-- Activity --
Every line of the entries below from the one containing "self.storage[to] = self.storage[to]" to the one containing "This is due", both ends included, must be written out exactly. No other line belongs in the answer.

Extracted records
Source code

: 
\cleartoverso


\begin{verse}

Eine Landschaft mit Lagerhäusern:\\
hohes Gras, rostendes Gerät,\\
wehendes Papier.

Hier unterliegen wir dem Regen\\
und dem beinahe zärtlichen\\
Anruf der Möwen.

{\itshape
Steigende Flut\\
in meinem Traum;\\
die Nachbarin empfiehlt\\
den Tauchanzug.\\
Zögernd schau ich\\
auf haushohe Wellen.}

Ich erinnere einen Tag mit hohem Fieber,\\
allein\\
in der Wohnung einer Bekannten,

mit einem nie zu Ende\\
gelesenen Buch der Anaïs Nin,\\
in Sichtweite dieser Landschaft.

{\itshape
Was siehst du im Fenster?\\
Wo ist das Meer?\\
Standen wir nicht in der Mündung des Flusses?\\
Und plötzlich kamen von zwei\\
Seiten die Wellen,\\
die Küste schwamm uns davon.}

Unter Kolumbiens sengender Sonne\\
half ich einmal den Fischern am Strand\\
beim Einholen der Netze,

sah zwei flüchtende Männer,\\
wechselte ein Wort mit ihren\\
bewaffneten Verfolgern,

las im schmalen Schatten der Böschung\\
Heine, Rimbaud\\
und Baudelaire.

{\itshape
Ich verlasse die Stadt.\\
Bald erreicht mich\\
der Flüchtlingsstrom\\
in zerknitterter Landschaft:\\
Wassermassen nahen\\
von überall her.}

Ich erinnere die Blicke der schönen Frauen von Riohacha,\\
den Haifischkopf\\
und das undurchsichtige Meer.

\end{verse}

==

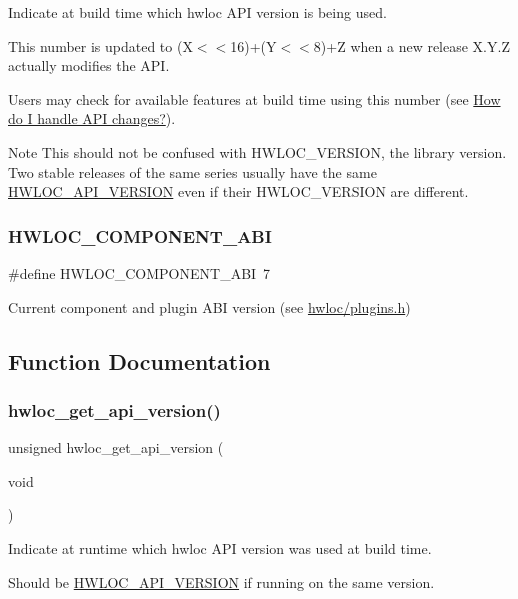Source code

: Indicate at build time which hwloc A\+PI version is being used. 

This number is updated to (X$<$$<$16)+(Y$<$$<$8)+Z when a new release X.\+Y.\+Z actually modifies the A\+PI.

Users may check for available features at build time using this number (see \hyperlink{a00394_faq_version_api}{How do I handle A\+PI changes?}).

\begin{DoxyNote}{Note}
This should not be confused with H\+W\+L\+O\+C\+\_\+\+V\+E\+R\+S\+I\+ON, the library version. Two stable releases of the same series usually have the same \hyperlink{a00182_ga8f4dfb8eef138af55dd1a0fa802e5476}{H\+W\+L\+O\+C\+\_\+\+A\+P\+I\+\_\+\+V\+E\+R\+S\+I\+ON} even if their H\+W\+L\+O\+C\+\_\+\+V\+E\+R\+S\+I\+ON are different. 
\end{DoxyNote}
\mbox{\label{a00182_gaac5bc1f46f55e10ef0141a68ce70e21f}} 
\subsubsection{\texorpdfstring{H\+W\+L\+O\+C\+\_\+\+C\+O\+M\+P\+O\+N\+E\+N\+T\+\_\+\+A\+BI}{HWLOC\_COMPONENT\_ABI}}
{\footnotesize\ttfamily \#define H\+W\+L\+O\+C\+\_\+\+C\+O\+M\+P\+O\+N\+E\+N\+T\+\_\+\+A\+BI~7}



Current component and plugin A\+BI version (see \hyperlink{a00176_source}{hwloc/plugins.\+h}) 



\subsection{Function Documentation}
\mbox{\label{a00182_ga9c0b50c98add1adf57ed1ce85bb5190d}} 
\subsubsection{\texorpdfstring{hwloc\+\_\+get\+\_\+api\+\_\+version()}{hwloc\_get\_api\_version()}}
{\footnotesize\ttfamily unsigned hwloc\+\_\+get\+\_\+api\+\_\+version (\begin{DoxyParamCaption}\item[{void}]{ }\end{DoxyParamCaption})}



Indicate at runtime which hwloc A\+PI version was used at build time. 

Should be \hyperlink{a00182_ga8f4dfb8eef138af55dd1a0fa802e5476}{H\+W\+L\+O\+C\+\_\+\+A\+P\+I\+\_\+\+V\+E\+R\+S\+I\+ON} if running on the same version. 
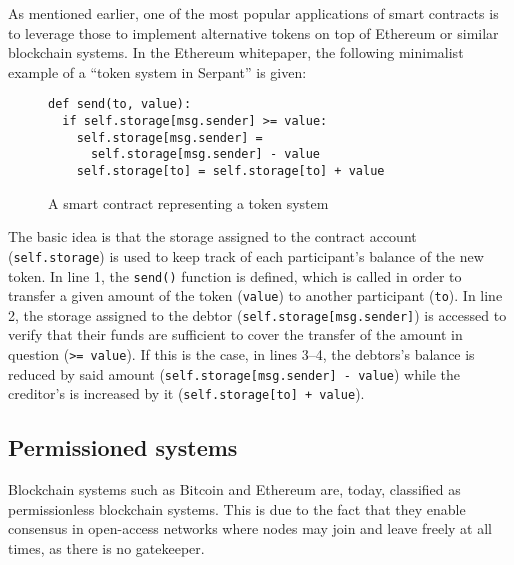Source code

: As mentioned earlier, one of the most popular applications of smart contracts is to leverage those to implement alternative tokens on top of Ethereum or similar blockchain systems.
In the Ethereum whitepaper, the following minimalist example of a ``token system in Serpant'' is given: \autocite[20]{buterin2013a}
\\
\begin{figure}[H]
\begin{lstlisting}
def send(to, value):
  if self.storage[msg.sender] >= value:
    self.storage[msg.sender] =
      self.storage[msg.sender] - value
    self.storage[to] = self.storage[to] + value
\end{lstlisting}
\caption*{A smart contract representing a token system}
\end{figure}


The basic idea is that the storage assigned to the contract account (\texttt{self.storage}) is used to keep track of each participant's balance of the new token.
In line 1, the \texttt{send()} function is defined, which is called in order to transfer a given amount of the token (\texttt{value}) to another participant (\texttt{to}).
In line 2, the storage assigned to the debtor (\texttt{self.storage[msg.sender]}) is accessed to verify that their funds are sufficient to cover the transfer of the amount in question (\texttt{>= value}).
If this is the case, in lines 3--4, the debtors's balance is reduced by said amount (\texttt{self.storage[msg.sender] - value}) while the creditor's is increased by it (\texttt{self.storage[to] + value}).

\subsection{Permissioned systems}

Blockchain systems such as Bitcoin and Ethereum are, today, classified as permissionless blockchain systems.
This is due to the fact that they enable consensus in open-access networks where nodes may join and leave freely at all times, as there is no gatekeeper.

-- Response --
    self.storage[to] = self.storage[to] + value
\end{lstlisting}
\caption*{A smart contract representing a token system}
\end{figure}


The basic idea is that the storage assigned to the contract account (\texttt{self.storage}) is used to keep track of each participant's balance of the new token.
In line 1, the \texttt{send()} function is defined, which is called in order to transfer a given amount of the token (\texttt{value}) to another participant (\texttt{to}).
In line 2, the storage assigned to the debtor (\texttt{self.storage[msg.sender]}) is accessed to verify that their funds are sufficient to cover the transfer of the amount in question (\texttt{>= value}).
If this is the case, in lines 3--4, the debtors's balance is reduced by said amount (\texttt{self.storage[msg.sender] - value}) while the creditor's is increased by it (\texttt{self.storage[to] + value}).

\subsection{Permissioned systems}

Blockchain systems such as Bitcoin and Ethereum are, today, classified as permissionless blockchain systems.
This is due to the fact that they enable consensus in open-access networks where nodes may join and leave freely at all times, as there is no gatekeeper.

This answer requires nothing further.